++++ MATERIAL TO PROCESS

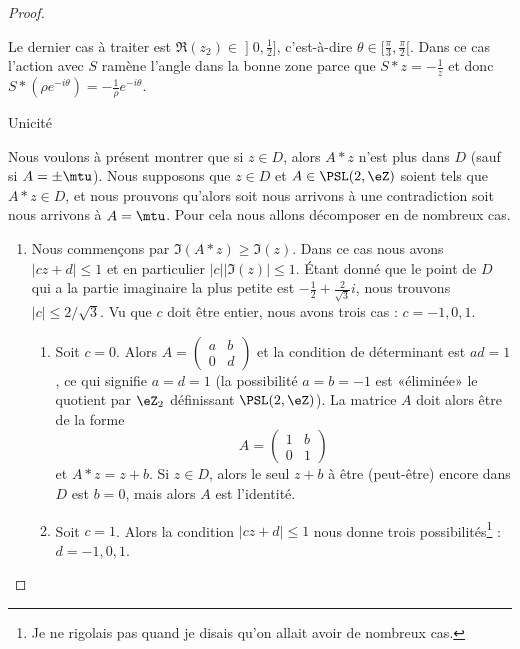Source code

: \begin{proof}
\begin{subproof}
		Le dernier cas à traiter est \( \Re(z_2)\in\mathopen] 0 , \frac{ 1 }{2} \mathclose]\), c'est-à-dire \( \theta\in \mathopen[ \frac{ \pi }{ 3 } , \frac{ \pi }{2} [\). Dans ce cas l'action avec \( S\) ramène l'angle dans la bonne zone parce que \( S*z=-\frac{1}{ z }\) et donc \( S*(\rho e^{-i\theta})=-\frac{1}{ \rho } e^{-i\theta}\).

		\item[Unicité]

		Nous voulons à présent montrer que si \( z\in D\), alors \( A*z\) n'est plus dans \( D\) (sauf si \( A=\pm\mtu\)). Nous supposons que \( z\in D\) et \( A\in \PSL(2,\eZ)\) soient tels que \( A*z\in D\), et nous prouvons qu'alors soit nous arrivons à une contradiction soit nous arrivons à \( A=\mtu\). Pour cela nous allons décomposer en de nombreux cas.

		\begin{enumerate}
			\item
			      Nous commençons par \( \Im(A*z)\geq \Im(z)\). Dans ce cas nous avons \( | cz+d |\leq 1\) et en particulier \( | c | |\Im(z) |\leq 1\). Étant donné que le point de \( D\) qui a la partie imaginaire la plus petite est \( -\frac{ 1 }{2}+\frac{ 2 }{ \sqrt{3} }i\), nous trouvons \( | c |\leq 2/\sqrt{3}\). Vu que \( c\) doit être entier, nous avons trois cas : \( c=-1,0,1\).
			      \begin{enumerate}
				      \item
				            Soit \( c=0\). Alors \( A=\begin{pmatrix}
					            a & b \\
					            0 & d
				            \end{pmatrix}\) et la condition de déterminant est \( ad=1\), ce qui signifie \( a=d=1\) (la possibilité \( a=b=-1\) est «éliminée» le quotient par \( \eZ_2\) définissant \( \PSL(2,\eZ)\)). La matrice \( A\) doit alors être de la forme
				            \begin{equation}
					            A=\begin{pmatrix}
						            1 & b \\
						            0 & 1
					            \end{pmatrix}
				            \end{equation}
				            et \( A*z=z+b\). Si \( z\in D\), alors le seul \( z+b\) à être (peut-être) encore dans \( D\) est \( b=0\), mais alors \( A\) est l'identité.

				      \item
				            Soit \( c=1\). Alors la condition \( | cz+d |\leq 1\) nous donne trois possibilités\footnote{Je ne rigolais pas quand je disais qu'on allait avoir de nombreux cas.} : \( d=-1,0,1\).


\end{enumerate}
\end{enumerate}
\end{subproof}
\end{proof}
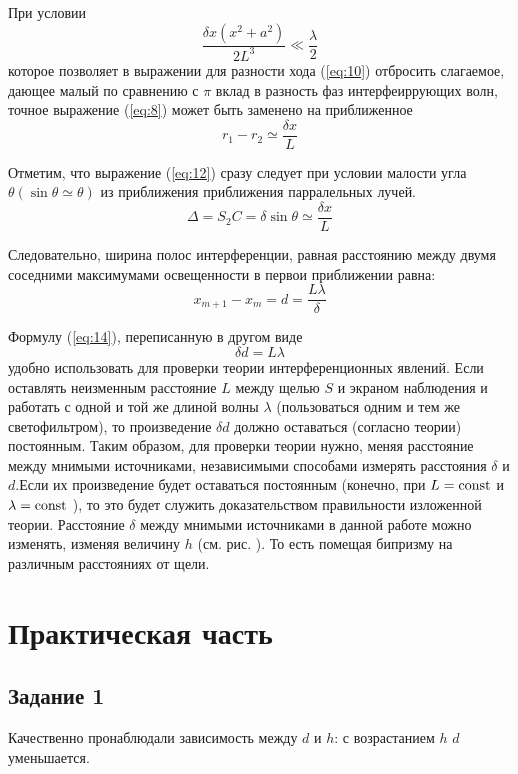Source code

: При условии 
\begin{equation}
	\frac{\delta x(x^2+a^2)}{2L^3}\ll\frac{\lambda}{2}
\end{equation}
которое позволяет в выражении для разности хода (\ref{eq:10}) отбросить слагаемое, дающее малый по сравнению с $\pi$ вклад в разность фаз интерфеиррующих волн, точное выражение (\ref{eq:8}) может быть заменено на приближенное
\begin{equation}
 	r_1-r_2\simeq\frac{\delta x}{L} \label{eq:12}
 \end{equation} 
 
 Отметим, что выражение (\ref{eq:12}) сразу следует при условии малости угла 
 $\theta (\sin{\theta}\simeq\theta)$ из приближения приближения парралельных лучей. 
 \begin{equation}
 	\Delta=S_2C=\delta\sin{\theta}\simeq\frac{\delta x}{L}
 \end{equation}
 
 Следовательно, ширина полос интерференции, равная расстоянию между двумя соседними максимумами освещенности в первои приближении равна:
 \begin{equation}
 	x_{m+1}-x_m=d=\frac{L\lambda}{\delta} \label{eq:14}
 \end{equation}
 
 Формулу (\ref{eq:14}), переписанную в другом виде
 \begin{equation}
 	\delta d=L\lambda
 \end{equation}
 удобно использовать для проверки теории интерференционных явлений. Если оставлять неизменным расстояние $L$ между щелью $S$ и экраном наблюдения и работать с одной и той же длиной волны $\lambda$ (пользоваться одним и тем же светофильтром), то произведение $\delta d$ должно оставаться (согласно теории) постоянным. Таким образом, для проверки теории нужно, меняя расстояние между мнимыми источниками, независимыми способами измерять расстояния $\delta$ и $d$.Если их произведение будет оставаться постоянным (конечно, при $L= \text{\rmfamily\upshape const}$ и $\lambda=\text{\rmfamily\upshape const}$ ), то это будет служить доказательством правильности изложенной теории. Расстояние $\delta$ между мнимыми источниками в данной работе можно изменять, изменяя величину $h$ (см. рис. ). То есть помещая бипризму на различным расстояниях от щели.
\section{Практическая часть}
\subsection{Задание 1}
Качественно пронаблюдали зависимость между $d$ и $h$: с возрастанием $h$ $d$ уменьшается.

++++++++

__YOUR ASSIGNMENT__.
Look above for the line holding "Le dernier cas", then set down exactly that line and every line after it up to and including the line holding "et \( A*z=z+b\).", with nothing else.

__RESPONSE BOX__.
		Le dernier cas à traiter est \( \Re(z_2)\in\mathopen] 0 , \frac{ 1 }{2} \mathclose]\), c'est-à-dire \( \theta\in \mathopen[ \frac{ \pi }{ 3 } , \frac{ \pi }{2} [\). Dans ce cas l'action avec \( S\) ramène l'angle dans la bonne zone parce que \( S*z=-\frac{1}{ z }\) et donc \( S*(\rho e^{-i\theta})=-\frac{1}{ \rho } e^{-i\theta}\).

		\item[Unicité]

		Nous voulons à présent montrer que si \( z\in D\), alors \( A*z\) n'est plus dans \( D\) (sauf si \( A=\pm\mtu\)). Nous supposons que \( z\in D\) et \( A\in \PSL(2,\eZ)\) soient tels que \( A*z\in D\), et nous prouvons qu'alors soit nous arrivons à une contradiction soit nous arrivons à \( A=\mtu\). Pour cela nous allons décomposer en de nombreux cas.

		\begin{enumerate}
			\item
			      Nous commençons par \( \Im(A*z)\geq \Im(z)\). Dans ce cas nous avons \( | cz+d |\leq 1\) et en particulier \( | c | |\Im(z) |\leq 1\). Étant donné que le point de \( D\) qui a la partie imaginaire la plus petite est \( -\frac{ 1 }{2}+\frac{ 2 }{ \sqrt{3} }i\), nous trouvons \( | c |\leq 2/\sqrt{3}\). Vu que \( c\) doit être entier, nous avons trois cas : \( c=-1,0,1\).
			      \begin{enumerate}
				      \item
				            Soit \( c=0\). Alors \( A=\begin{pmatrix}
					            a & b \\
					            0 & d
				            \end{pmatrix}\) et la condition de déterminant est \( ad=1\), ce qui signifie \( a=d=1\) (la possibilité \( a=b=-1\) est «éliminée» le quotient par \( \eZ_2\) définissant \( \PSL(2,\eZ)\)). La matrice \( A\) doit alors être de la forme
				            \begin{equation}
					            A=\begin{pmatrix}
						            1 & b \\
						            0 & 1
					            \end{pmatrix}
				            \end{equation}
				            et \( A*z=z+b\). Si \( z\in D\), alors le seul \( z+b\) à être (peut-être) encore dans \( D\) est \( b=0\), mais alors \( A\) est l'identité.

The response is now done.